### [Task statement]
Copy the data verbatim and leave out every picture.

### [Input material]
■ ■ ■ ■ ■ ■ ■

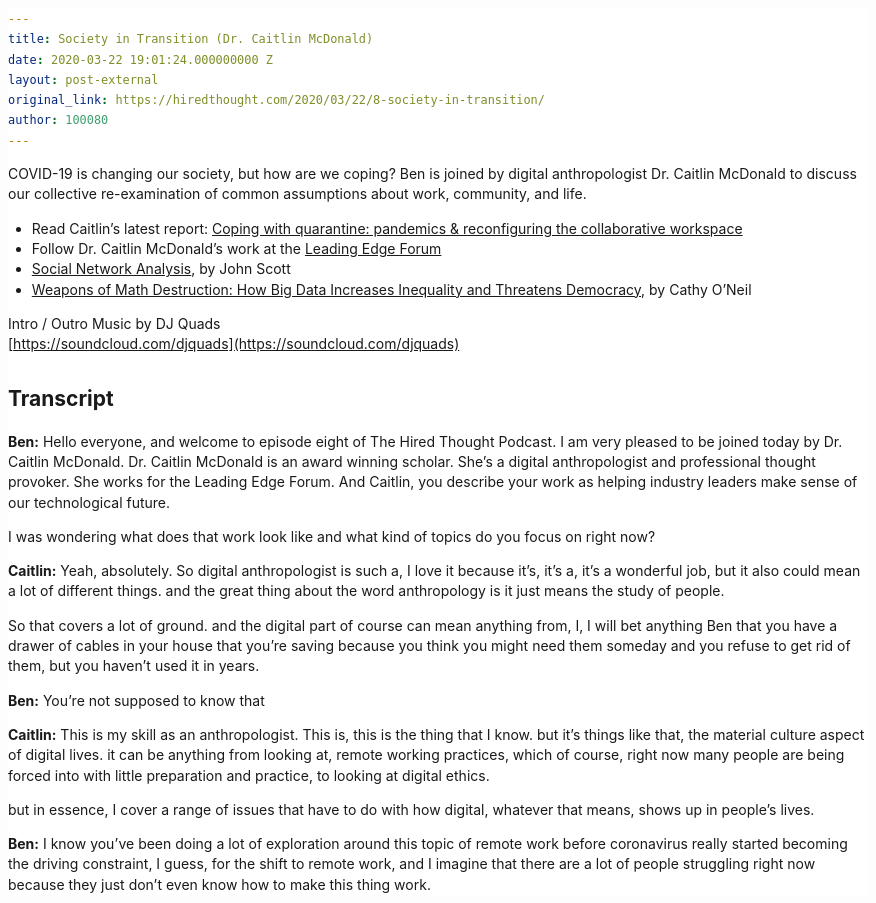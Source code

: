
 ```yaml
---
title: Society in Transition (Dr. Caitlin McDonald)
date: 2020-03-22 19:01:24.000000000 Z
layout: post-external
original_link: https://hiredthought.com/2020/03/22/8-society-in-transition/
author: 100080
---
```


COVID-19 is changing our society, but how are we coping? Ben is joined by digital anthropologist Dr. Caitlin McDonald to discuss our collective re-examination of common assumptions about work, community, and life.

- Read Caitlin’s latest report: [Coping with quarantine: pandemics & reconfiguring the collaborative workspace](https://leadingedgeforum.com/research/coping-with-quarantine-pandemics-reconfiguring-the-collaborative-workspace/)
- Follow Dr. Caitlin McDonald’s work at the [Leading Edge Forum](https://leadingedgeforum.com/)
- [Social Network Analysis](https://www.amazon.com/Social-Network-Analysis-John-Scott/dp/1446209040), by John Scott
- [Weapons of Math Destruction: How Big Data Increases Inequality and Threatens Democracy](https://www.amazon.com/Weapons-Math-Destruction-Increases-Inequality/dp/0553418815), by Cathy O’Neil

Intro / Outro Music by DJ Quads  
[https://soundcloud.com/djquads](https://soundcloud.com/djquads)

## Transcript

**Ben:** Hello everyone, and welcome to episode eight of The Hired Thought Podcast. I am very pleased to be joined today by Dr. Caitlin McDonald. Dr. Caitlin McDonald is an award winning scholar. She’s a digital anthropologist and professional thought provoker. She works for the Leading Edge Forum. And Caitlin, you describe your work as helping industry leaders make sense of our technological future.

I was wondering what does that work look like and what kind of topics do you focus on right now?

**Caitlin:** Yeah, absolutely. So digital anthropologist is such a, I love it because it’s, it’s a, it’s a wonderful job, but it also could mean a lot of different things. and the great thing about the word anthropology is it just means the study of people.

So that covers a lot of ground. and the digital part of course can mean anything from, I, I will bet anything Ben that you have a drawer of cables in your house that you’re saving because you think you might need them someday and you refuse to get rid of them, but you haven’t used it in years.

**Ben:** You’re not supposed to know that

**Caitlin:** This is my skill as an anthropologist. This is, this is the thing that I know. but it’s things like that, the material culture aspect of digital lives. it can be anything from looking at, remote working practices, which of course, right now many people are being forced into with little preparation and practice, to looking at digital ethics.

but in essence, I cover a range of issues that have to do with how digital, whatever that means, shows up in people’s lives.

**Ben:** I know you’ve been doing a lot of exploration around this topic of remote work before coronavirus really started becoming the driving constraint, I guess, for the shift to remote work, and I imagine that there are a lot of people struggling right now because they just don’t even know how to make this thing work.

■ ■ ■ ■ ■ ■ ■

### [Answer to this problem]
Source code

:
 ```yaml
---
title: Society in Transition (Dr. Caitlin McDonald)
date: 2020-03-22 19:01:24.000000000 Z
layout: post-external
original_link: https://hiredthought.com/2020/03/22/8-society-in-transition/
author: 100080
---
```


COVID-19 is changing our society, but how are we coping? Ben is joined by digital anthropologist Dr. Caitlin McDonald to discuss our collective re-examination of common assumptions about work, community, and life.

- Read Caitlin’s latest report: [Coping with quarantine: pandemics & reconfiguring the collaborative workspace](https://leadingedgeforum.com/research/coping-with-quarantine-pandemics-reconfiguring-the-collaborative-workspace/)
- Follow Dr. Caitlin McDonald’s work at the [Leading Edge Forum](https://leadingedgeforum.com/)
- [Social Network Analysis](https://www.amazon.com/Social-Network-Analysis-John-Scott/dp/1446209040), by John Scott
- [Weapons of Math Destruction: How Big Data Increases Inequality and Threatens Democracy](https://www.amazon.com/Weapons-Math-Destruction-Increases-Inequality/dp/0553418815), by Cathy O’Neil

Intro / Outro Music by DJ Quads  
[https://soundcloud.com/djquads](https://soundcloud.com/djquads)

## Transcript

**Ben:** Hello everyone, and welcome to episode eight of The Hired Thought Podcast. I am very pleased to be joined today by Dr. Caitlin McDonald. Dr. Caitlin McDonald is an award winning scholar. She’s a digital anthropologist and professional thought provoker. She works for the Leading Edge Forum. And Caitlin, you describe your work as helping industry leaders make sense of our technological future.

I was wondering what does that work look like and what kind of topics do you focus on right now?

**Caitlin:** Yeah, absolutely. So digital anthropologist is such a, I love it because it’s, it’s a, it’s a wonderful job, but it also could mean a lot of different things. and the great thing about the word anthropology is it just means the study of people.

So that covers a lot of ground. and the digital part of course can mean anything from, I, I will bet anything Ben that you have a drawer of cables in your house that you’re saving because you think you might need them someday and you refuse to get rid of them, but you haven’t used it in years.

**Ben:** You’re not supposed to know that

**Caitlin:** This is my skill as an anthropologist. This is, this is the thing that I know. but it’s things like that, the material culture aspect of digital lives. it can be anything from looking at, remote working practices, which of course, right now many people are being forced into with little preparation and practice, to looking at digital ethics.

but in essence, I cover a range of issues that have to do with how digital, whatever that means, shows up in people’s lives.

**Ben:** I know you’ve been doing a lot of exploration around this topic of remote work before coronavirus really started becoming the driving constraint, I guess, for the shift to remote work, and I imagine that there are a lot of people struggling right now because they just don’t even know how to make this thing work.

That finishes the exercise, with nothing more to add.